_Assignment_
Give the number of lines in the listing that contain the word "Marag", and nothing besides.

BEGIN Material to process

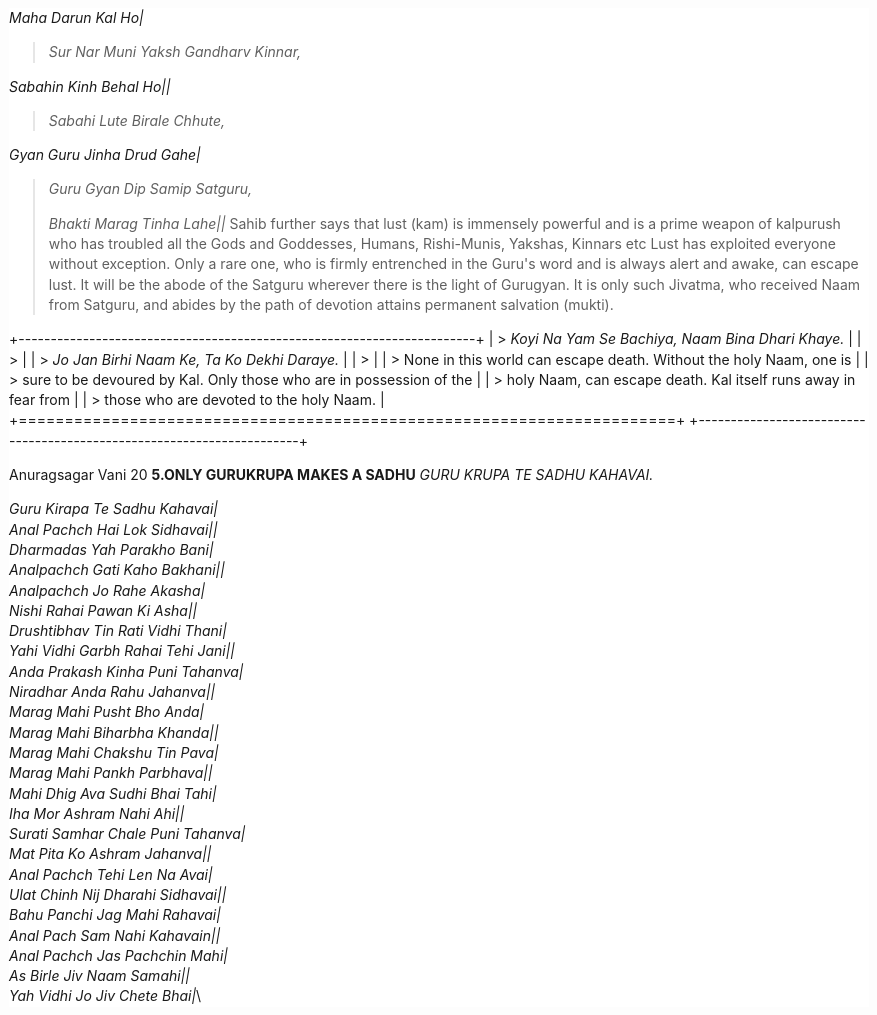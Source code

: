 *Maha Darun Kal Ho\|*

> *Sur Nar Muni Yaksh Gandharv Kinnar,*

*Sabahin Kinh Behal Ho\|\|*

> *Sabahi Lute Birale Chhute,*

*Gyan Guru Jinha Drud Gahe\|*

> *Guru Gyan Dip Samip Satguru,*
>
> *Bhakti Marag Tinha Lahe\|\|* Sahib further says that lust (kam) is
> immensely powerful and is a prime weapon of kalpurush who has troubled
> all the Gods and Goddesses, Humans, Rishi-Munis, Yakshas, Kinnars etc
> Lust has exploited everyone without exception. Only a rare one, who is
> firmly entrenched in the Guru's word and is always alert and awake,
> can escape lust. It will be the abode of the Satguru wherever there is
> the light of Gurugyan. It is only such Jivatma, who received Naam from
> Satguru, and abides by the path of devotion attains permanent
> salvation (mukti).

+-----------------------------------------------------------------------+
| > *Koyi Na Yam Se Bachiya, Naam Bina Dhari Khaye.*                    |
| >                                                                     |
| > *Jo Jan Birhi Naam Ke, Ta Ko Dekhi Daraye.*                         |
| >                                                                     |
| > None in this world can escape death. Without the holy Naam, one is  |
| > sure to be devoured by Kal. Only those who are in possession of the |
| > holy Naam, can escape death. Kal itself runs away in fear from      |
| > those who are devoted to the holy Naam.                             |
+=======================================================================+
+-----------------------------------------------------------------------+

Anuragsagar Vani 20 **5.ONLY GURUKRUPA MAKES A SADHU** *GURU KRUPA TE
SADHU KAHAVAI.*

*Guru Kirapa Te Sadhu Kahavai\|*\
*Anal Pachch Hai Lok Sidhavai\|\|*\
*Dharmadas Yah Parakho Bani\|*\
*Analpachch Gati Kaho Bakhani\|\|*\
*Analpachch Jo Rahe Akasha\|*\
*Nishi Rahai Pawan Ki Asha\|\|*\
*Drushtibhav Tin Rati Vidhi Thani\|*\
*Yahi Vidhi Garbh Rahai Tehi Jani\|\|*\
*Anda Prakash Kinha Puni Tahanva\|*\
*Niradhar Anda Rahu Jahanva\|\|*\
*Marag Mahi Pusht Bho Anda\|*\
*Marag Mahi Biharbha Khanda\|\|*\
*Marag Mahi Chakshu Tin Pava\|*\
*Marag Mahi Pankh Parbhava\|\|*\
*Mahi Dhig Ava Sudhi Bhai Tahi\|*\
*Iha Mor Ashram Nahi Ahi\|\|*\
*Surati Samhar Chale Puni Tahanva\|*\
*Mat Pita Ko Ashram Jahanva\|\|*\
*Anal Pachch Tehi Len Na Avai\|*\
*Ulat Chinh Nij Dharahi Sidhavai\|\|*\
*Bahu Panchi Jag Mahi Rahavai\|*\
*Anal Pach Sam Nahi Kahavain\|\|*\
*Anal Pachch Jas Pachchin Mahi\|*\
*As Birle Jiv Naam Samahi\|\|*\
*Yah Vidhi Jo Jiv Chete Bhai\|*\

END Material to process

_Result_
5